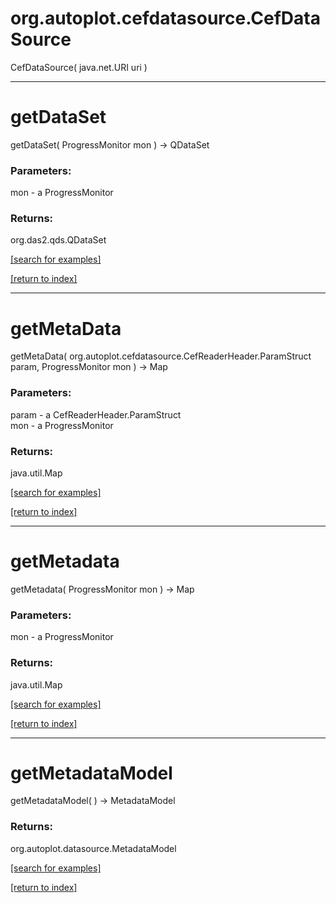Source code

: # org.autoplot.cefdatasource.CefDataSource
CefDataSource( java.net.URI uri )


***
<a name="getDataSet"></a>
# getDataSet
getDataSet( ProgressMonitor mon ) &rarr; QDataSet



### Parameters:
mon - a ProgressMonitor

### Returns:
org.das2.qds.QDataSet


<a href="https://github.com/autoplot/dev/search?q=getDataSet&unscoped_q=getDataSet">[search for examples]</a>

<a href="https://github.com/autoplot/documentation/blob/master/javadoc/index-all.md">[return to index]</a>

***
<a name="getMetaData"></a>
# getMetaData
getMetaData( org.autoplot.cefdatasource.CefReaderHeader.ParamStruct param, ProgressMonitor mon ) &rarr; Map



### Parameters:
param - a CefReaderHeader.ParamStruct
<br>mon - a ProgressMonitor

### Returns:
java.util.Map


<a href="https://github.com/autoplot/dev/search?q=getMetaData&unscoped_q=getMetaData">[search for examples]</a>

<a href="https://github.com/autoplot/documentation/blob/master/javadoc/index-all.md">[return to index]</a>

***
<a name="getMetadata"></a>
# getMetadata
getMetadata( ProgressMonitor mon ) &rarr; Map



### Parameters:
mon - a ProgressMonitor

### Returns:
java.util.Map


<a href="https://github.com/autoplot/dev/search?q=getMetadata&unscoped_q=getMetadata">[search for examples]</a>

<a href="https://github.com/autoplot/documentation/blob/master/javadoc/index-all.md">[return to index]</a>

***
<a name="getMetadataModel"></a>
# getMetadataModel
getMetadataModel(  ) &rarr; MetadataModel



### Returns:
org.autoplot.datasource.MetadataModel


<a href="https://github.com/autoplot/dev/search?q=getMetadataModel&unscoped_q=getMetadataModel">[search for examples]</a>

<a href="https://github.com/autoplot/documentation/blob/master/javadoc/index-all.md">[return to index]</a>

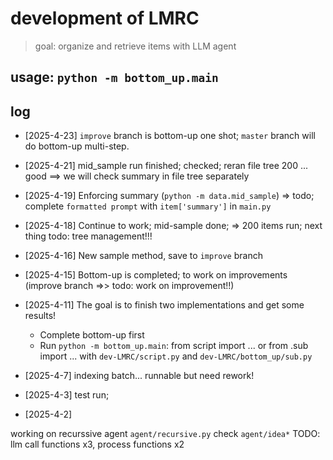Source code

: # development of LMRC
> goal: organize and retrieve items with LLM agent

## usage: `python -m bottom_up.main`

## log

- [2025-4-23] `improve` branch is bottom-up one shot; `master` branch will do bottom-up multi-step.
- [2025-4-21] mid_sample run finished; checked; reran file tree 200 ... good
    ==> we will check summary in file tree separately
- [2025-4-19] Enforcing summary (`python -m data.mid_sample`) => todo; complete `formatted prompt` with `item['summary']` in `main.py`
- [2025-4-18] Continue to work; mid-sample done; => 200 items run; next thing todo: tree management!!!
- [2025-4-16] New sample method, save to `improve` branch
- [2025-4-15] Bottom-up is completed; to work on improvements
    (improve branch =>> todo: work on improvement!!)
- [2025-4-11] The goal is to finish two implementations and get some results!
    - Complete bottom-up first
    - Run `python -m bottom_up.main`: from script import ... or from .sub import ... with `dev-LMRC/script.py` and `dev-LMRC/bottom_up/sub.py`

- [2025-4-7] <init> indexing batch... runnable but need rework!
- [2025-4-3] test run;

- [2025-4-2] 

working on recurssive agent `agent/recursive.py`
check `agent/idea*`
TODO: llm call functions x3, process functions x2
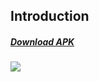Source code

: ## Introduction

##### [Download APK](https://drive.google.com/open?id=1Rh1UplaZayfbkn1N1MeLLDGt42-CaPUd)

![](https://i.imgur.com/UoBF91V.png)

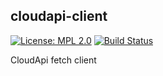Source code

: ## cloudapi-client


[![License: MPL 2.0](https://img.shields.io/badge/License-MPL%202.0-brightgreen.svg)](https://opensource.org/licenses/MPL-2.0) [![Build Status](https://secure.travis-ci.org/joyent/cloudapi-client.svg)](http://travis-ci.org/joyent/cloudapi-client)

CloudApi fetch client
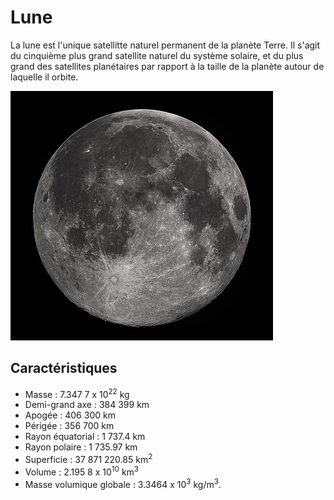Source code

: # Lune

La lune est l'unique satellitte naturel permanent de la planète Terre. Il s'agit du cinquième plus grand satellite naturel du système solaire, et du plus grand des satellites planétaires par rapport à la taille de la planète autour de laquelle il orbite.

![Icone de la lune](Lune.jpg)

## Caractéristiques

- Masse : 7.347 7 x 10<sup>22</sup> kg
- Demi-grand axe : 384 399 km
- Apogée : 406 300 km
- Périgée : 356 700 km
- Rayon équatorial : 1 737.4 km
- Rayon polaire : 1 735.97 km
- Superficie : 37 871 220.85 km<sup>2</sup>
- Volume : 2.195 8 x 10<sup>10</sup> km<sup>3</sup>
- Masse volumique globale : 3.3464 x 10<sup>3</sup> kg/m<sup>3</sup>.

------------------------------------------------------------

The problem: Each entry, start to finish, goes into your copy exactly; the pictures stay out.

Reply:
Source code

: # org.autoplot.cefdatasource.CefDataSource
CefDataSource( java.net.URI uri )


***
<a name="getDataSet"></a>
# getDataSet
getDataSet( ProgressMonitor mon ) &rarr; QDataSet



### Parameters:
mon - a ProgressMonitor

### Returns:
org.das2.qds.QDataSet


<a href="https://github.com/autoplot/dev/search?q=getDataSet&unscoped_q=getDataSet">[search for examples]</a>

<a href="https://github.com/autoplot/documentation/blob/master/javadoc/index-all.md">[return to index]</a>

***
<a name="getMetaData"></a>
# getMetaData
getMetaData( org.autoplot.cefdatasource.CefReaderHeader.ParamStruct param, ProgressMonitor mon ) &rarr; Map



### Parameters:
param - a CefReaderHeader.ParamStruct
<br>mon - a ProgressMonitor

### Returns:
java.util.Map


<a href="https://github.com/autoplot/dev/search?q=getMetaData&unscoped_q=getMetaData">[search for examples]</a>

<a href="https://github.com/autoplot/documentation/blob/master/javadoc/index-all.md">[return to index]</a>

***
<a name="getMetadata"></a>
# getMetadata
getMetadata( ProgressMonitor mon ) &rarr; Map



### Parameters:
mon - a ProgressMonitor

### Returns:
java.util.Map


<a href="https://github.com/autoplot/dev/search?q=getMetadata&unscoped_q=getMetadata">[search for examples]</a>

<a href="https://github.com/autoplot/documentation/blob/master/javadoc/index-all.md">[return to index]</a>

***
<a name="getMetadataModel"></a>
# getMetadataModel
getMetadataModel(  ) &rarr; MetadataModel



### Returns:
org.autoplot.datasource.MetadataModel


<a href="https://github.com/autoplot/dev/search?q=getMetadataModel&unscoped_q=getMetadataModel">[search for examples]</a>

<a href="https://github.com/autoplot/documentation/blob/master/javadoc/index-all.md">[return to index]</a>

Source code

: # development of LMRC
> goal: organize and retrieve items with LLM agent

## usage: `python -m bottom_up.main`

## log

- [2025-4-23] `improve` branch is bottom-up one shot; `master` branch will do bottom-up multi-step.
- [2025-4-21] mid_sample run finished; checked; reran file tree 200 ... good
    ==> we will check summary in file tree separately
- [2025-4-19] Enforcing summary (`python -m data.mid_sample`) => todo; complete `formatted prompt` with `item['summary']` in `main.py`
- [2025-4-18] Continue to work; mid-sample done; => 200 items run; next thing todo: tree management!!!
- [2025-4-16] New sample method, save to `improve` branch
- [2025-4-15] Bottom-up is completed; to work on improvements
    (improve branch =>> todo: work on improvement!!)
- [2025-4-11] The goal is to finish two implementations and get some results!
    - Complete bottom-up first
    - Run `python -m bottom_up.main`: from script import ... or from .sub import ... with `dev-LMRC/script.py` and `dev-LMRC/bottom_up/sub.py`

- [2025-4-7] <init> indexing batch... runnable but need rework!
- [2025-4-3] test run;

- [2025-4-2] 

working on recurssive agent `agent/recursive.py`
check `agent/idea*`
TODO: llm call functions x3, process functions x2
Source code

: ## Introduction

##### [Download APK](https://drive.google.com/open?id=1Rh1UplaZayfbkn1N1MeLLDGt42-CaPUd)

![](https://i.imgur.com/UoBF91V.png)

Source code

: ## cloudapi-client


[![License: MPL 2.0](https://img.shields.io/badge/License-MPL%202.0-brightgreen.svg)](https://opensource.org/licenses/MPL-2.0) [![Build Status](https://secure.travis-ci.org/joyent/cloudapi-client.svg)](http://travis-ci.org/joyent/cloudapi-client)

CloudApi fetch client
Source code

: # Lune

La lune est l'unique satellitte naturel permanent de la planète Terre. Il s'agit du cinquième plus grand satellite naturel du système solaire, et du plus grand des satellites planétaires par rapport à la taille de la planète autour de laquelle il orbite.

![Icone de la lune](Lune.jpg)

## Caractéristiques

- Masse : 7.347 7 x 10<sup>22</sup> kg
- Demi-grand axe : 384 399 km
- Apogée : 406 300 km
- Périgée : 356 700 km
- Rayon équatorial : 1 737.4 km
- Rayon polaire : 1 735.97 km
- Superficie : 37 871 220.85 km<sup>2</sup>
- Volume : 2.195 8 x 10<sup>10</sup> km<sup>3</sup>
- Masse volumique globale : 3.3464 x 10<sup>3</sup> kg/m<sup>3</sup>.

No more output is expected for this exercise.